Of final note are the 31% of major neurologic deficits that arose in the postoperative period, most of which were due to fluid collections: 8 hematomas, 2 seromas, and 6 abscesses. This illustrates the importance of aseptic surgical technique and prevention as well as postoperative surveillance in avoiding these complications. The problem is that postoperative fluid collections are a common occurrence following spine surgery, but most of these are asymptomatic, neither known to the patient nor creating a neurologic deficit [18]. The efficacy of surgical drains to prevent postoperative fluid collections has mixed evidence and whether the decrease in observable fluid volume correlates with a protective effect against postoperative neurologic compromise remains uncertain [19,20,21]. Notably, postoperative fluid collections had a lower rate of loss of bowel-bladder function than all other causes and were at the lower end of AIS decrement among known causes.

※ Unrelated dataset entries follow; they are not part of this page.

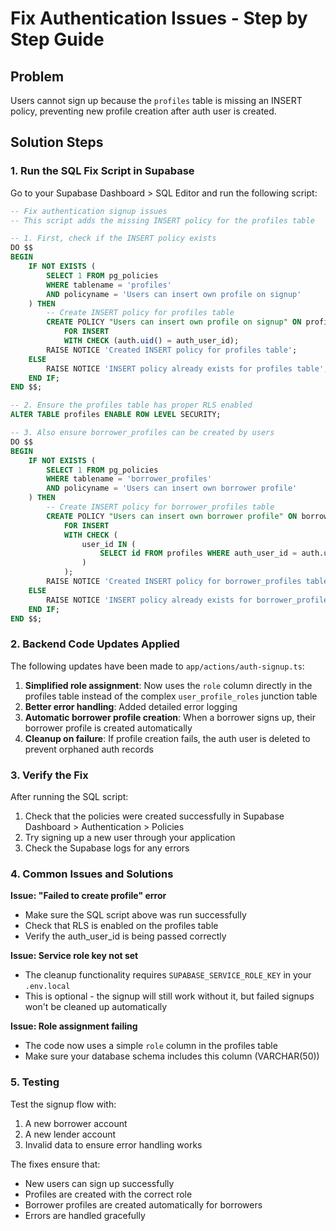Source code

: # Fix Authentication Issues - Step by Step Guide

## Problem
Users cannot sign up because the `profiles` table is missing an INSERT policy, preventing new profile creation after auth user is created.

## Solution Steps

### 1. Run the SQL Fix Script in Supabase

Go to your Supabase Dashboard > SQL Editor and run the following script:

```sql
-- Fix authentication signup issues
-- This script adds the missing INSERT policy for the profiles table

-- 1. First, check if the INSERT policy exists
DO $$
BEGIN
    IF NOT EXISTS (
        SELECT 1 FROM pg_policies 
        WHERE tablename = 'profiles' 
        AND policyname = 'Users can insert own profile on signup'
    ) THEN
        -- Create INSERT policy for profiles table
        CREATE POLICY "Users can insert own profile on signup" ON profiles
            FOR INSERT 
            WITH CHECK (auth.uid() = auth_user_id);
        RAISE NOTICE 'Created INSERT policy for profiles table';
    ELSE
        RAISE NOTICE 'INSERT policy already exists for profiles table';
    END IF;
END $$;

-- 2. Ensure the profiles table has proper RLS enabled
ALTER TABLE profiles ENABLE ROW LEVEL SECURITY;

-- 3. Also ensure borrower_profiles can be created by users
DO $$
BEGIN
    IF NOT EXISTS (
        SELECT 1 FROM pg_policies 
        WHERE tablename = 'borrower_profiles' 
        AND policyname = 'Users can insert own borrower profile'
    ) THEN
        -- Create INSERT policy for borrower_profiles table
        CREATE POLICY "Users can insert own borrower profile" ON borrower_profiles
            FOR INSERT 
            WITH CHECK (
                user_id IN (
                    SELECT id FROM profiles WHERE auth_user_id = auth.uid()
                )
            );
        RAISE NOTICE 'Created INSERT policy for borrower_profiles table';
    ELSE
        RAISE NOTICE 'INSERT policy already exists for borrower_profiles table';
    END IF;
END $$;
```

### 2. Backend Code Updates Applied

The following updates have been made to `app/actions/auth-signup.ts`:

1. **Simplified role assignment**: Now uses the `role` column directly in the profiles table instead of the complex `user_profile_roles` junction table
2. **Better error handling**: Added detailed error logging
3. **Automatic borrower profile creation**: When a borrower signs up, their borrower profile is created automatically
4. **Cleanup on failure**: If profile creation fails, the auth user is deleted to prevent orphaned auth records

### 3. Verify the Fix

After running the SQL script:

1. Check that the policies were created successfully in Supabase Dashboard > Authentication > Policies
2. Try signing up a new user through your application
3. Check the Supabase logs for any errors

### 4. Common Issues and Solutions

**Issue: "Failed to create profile" error**
- Make sure the SQL script above was run successfully
- Check that RLS is enabled on the profiles table
- Verify the auth_user_id is being passed correctly

**Issue: Service role key not set**
- The cleanup functionality requires `SUPABASE_SERVICE_ROLE_KEY` in your `.env.local`
- This is optional - the signup will still work without it, but failed signups won't be cleaned up automatically

**Issue: Role assignment failing**
- The code now uses a simple `role` column in the profiles table
- Make sure your database schema includes this column (VARCHAR(50))

### 5. Testing

Test the signup flow with:
1. A new borrower account
2. A new lender account
3. Invalid data to ensure error handling works

The fixes ensure that:
- New users can sign up successfully
- Profiles are created with the correct role
- Borrower profiles are created automatically for borrowers
- Errors are handled gracefully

This study does have important limitations including not knowing the total number of cases over which these injuries occurred to determine actual rates of injury, though these rates have been established in other studies and a determination of incidence was not a study goal. Though the data and consults were collected prospectively by our spine team, the retrospective nature of review is subject to the inaccuracies inherent to any chart review and extraction. Retrospective studies are lower grade evidence than prospective ones, but rare events often necessitate this type of study as employed herein to gain more granular detail not otherwise easily achievable. The major advantage is that we have a large number of modern events at 64 and the series includes cases referred from a broad sample of spine surgeries performed by orthopedic spine and neurosurgeons at small and large, academic, private and health maintenance organization centers throughout the Los Angeles, California basin, the second largest metropolitan area in the United States.